Estúdio vol.4 no.7 Lisboa jun. 2013

 

ARTIGOS ORIGINAIS

ORIGINAL ARTICLES

Projeções: significações poéticas em um lugar (uma prática plástica entre a alta e a baixa tecnologia da imagem)

Projections: Poetic significations in a place (an artistic experience between high and low image technology)

 

Eduardo Figueiredo Vieira da Cunha*

*Brasil, artista visual. Graduação em Desenho pela Universidade federal de Rio Grande do Sul (UFRGS), Mestrado (MFA) pela City University, Nova York. Doutorado pela Universidade de Paris-1 Panthéon-Sorbonne. Afiliação actual: UFRGS – Instituto de Artes.

Endereço para correspondência

 

 

RESUMO
O artigo trata de uma intervenção artística em um lugar no litoral do Brasil, buscando salientar a ultrapassagem de uma etapa da evolução da tecnologia da imagem, da teatralização ao vídeo, onde o cinema não teve lugar. Ao analisar esse fato, busca-se uma relação entre o emprego de alta e baixa tecnologias na arte, e do princípio de projetividade da imagem.

Palavras-Chave: Projeção, sombras, fotografia, transporte e ficção.

 

 

ABSTRACT
This article conveys about an artistic experience in a place at the seashore of Brazil, where the technology of the image had a process of change in a different direction, from the dramatic art directly to the video, where the motion picture theatre was eclipsed. The analysis of high and low technology of the image and the principle of the projection are focused.

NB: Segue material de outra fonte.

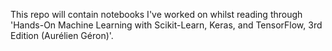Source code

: This repo will contain notebooks I've worked on whilst reading through 'Hands-On Machine Learning with Scikit-Learn, Keras, and TensorFlow, 3rd Edition (Aurélien Géron)'.
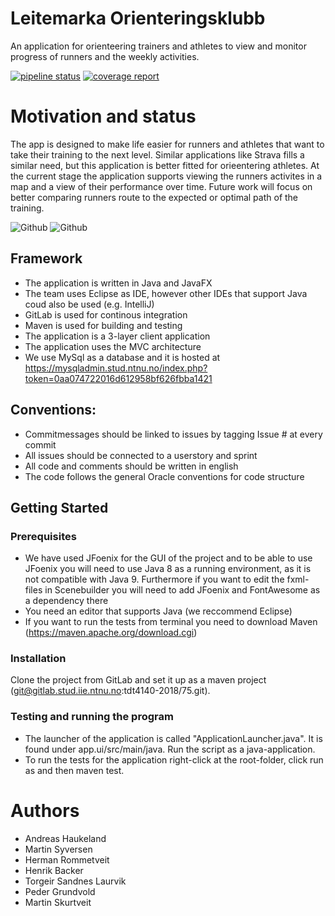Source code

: # Leitemarka Orienteringsklubb
An application for orienteering trainers and athletes to view and monitor progress of runners and the weekly activities.

[![pipeline status](https://gitlab.stud.iie.ntnu.no/tdt4140-2018/75/badges/master/pipeline.svg)](https://gitlab.stud.iie.ntnu.no/tdt4140-2018/75/commits/master)
[![coverage report](https://gitlab.stud.iie.ntnu.no/tdt4140-2018/75/badges/master/coverage.svg)](https://gitlab.stud.iie.ntnu.no/tdt4140-2018/75/commits/master)

# Motivation and status
The app is designed to make life easier for runners and athletes that want to take their training to the next level. Similar applications like Strava fills a similar need, but 
this application is better fitted for orieentering athletes.
At the current stage the application supports viewing the runners activites in a map and a view of their performance over time. Future work will focus on better comparing 
runners route to the expected or optimal path of the training.

![Github](https://image.ibb.co/k8eJQH/rsz_1kart.png "Map") ![Github](https://image.ibb.co/kZaskH/rsz_1progress.png  "Progress")
 

## Framework
- The application is written in Java and JavaFX
- The team uses Eclipse as IDE, however other IDEs that support Java coud also be used (e.g. IntelliJ)
- GitLab is used for continous integration
- Maven is used for building and testing
- The application is a 3-layer client application
- The application uses the MVC architecture
- We use MySql as a database and it is hosted at https://mysqladmin.stud.ntnu.no/index.php?token=0aa074722016d612958bf626fbba1421

## Conventions:
- Commitmessages should be linked to issues by tagging Issue #<N> at every commit
- All issues should be connected to a userstory and sprint
- All code and comments should be written in english
- The code follows the general Oracle conventions for code structure

## Getting Started
### Prerequisites
- We have used JFoenix for the GUI of the project and to be able to use JFoenix you will need to use Java 8 as a running environment, as it is not compatible with Java 9.
  Furthermore if you want to edit the fxml-files in Scenebuilder you will need to add JFoenix and FontAwesome as a dependency there
- You need an editor that supports Java (we reccommend Eclipse)
- If you want to run the tests from terminal you need to download Maven (https://maven.apache.org/download.cgi)

### Installation
Clone the project from GitLab and set it up as a maven project (git@gitlab.stud.iie.ntnu.no:tdt4140-2018/75.git).

### Testing and running the program
- The launcher of the application is called "ApplicationLauncher.java". It is found under app.ui/src/main/java. Run the script as a java-application.
- To run the tests for the application right-click at the root-folder, click run as and then maven test.


# Authors
- Andreas Haukeland
- Martin Syversen
- Herman Rommetveit
- Henrik Backer
- Torgeir Sandnes Laurvik
- Peder Grundvold
- Martin Skurtveit

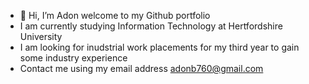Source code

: - 👋 Hi, I’m Adon welcome to my Github portfolio 
-  I am currently studying Information Technology at Hertfordshire University
-  I am looking for inudstrial work placements for my third year to gain some industry experience
-  Contact me using my email address adonb760@gmail.com

<!---
adon-biju/adon-biju is a ✨ special ✨ repository because its `README.md` (this file) appears on your GitHub profile.
You can click the Preview link to take a look at your changes.
--->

Keywords: Projection, shadow, photography, transport and fiction.

 

 

Introdução

A projetividade da imagem, fenômeno luminoso de transporte de uma imagem , e a passagem através de dispositivos ópticos a uma tela de projeção envolve questões que passam por ciências como a geometria, e pelo campo da arte e da ficção. A proposição da artista Elaine Tedesco, ligada ao Instituto de Artes da Universidade Federal do Rio Grande do Sul, Brasil, e apresentada em sua tese ao Programa de Pós-Graduação em Artes Visuais da mesma Universidade consiste em interrogar as imagens imateriais das projeções cinematográficas e fotográficas. Em experiência realizada em um lugar na cidade de Mostardas, onde nunca houve uma sala de cinema, ela une o princípio projetivo de imagens fotográficas e em movimento à questão de lapso histórico do lugar a tal experiência. O objetivo é o de dramatizar a representação trazendo elementos históricos e ficcionais entre o passado e o presente do lugar.

 

1. O lugar

Um istmo, faixa de terra cercada pelo Atlântico e pela Lagoa dos Patos, é a condição que provocou durante muitos anos o isolamento do lugar. Isolados, principalmente nos longos períodos de inverno, os habitantes de Mostardas, a cerca de 250 km de Porto Alegre, aprenderam a conviver com essa condição de ilha. Durante muito tempo, a população originada de Açorianos no século XVIII viveu sem o acesso ao cinema. Se estes existiram alguma vez nos séculos XIX ou XX, foi graças a algum projecionista ambulante em viagem durante o verão. Antes disso, apenas o teatro representava à população o meio de viver experiências ficcionais, além da literatura.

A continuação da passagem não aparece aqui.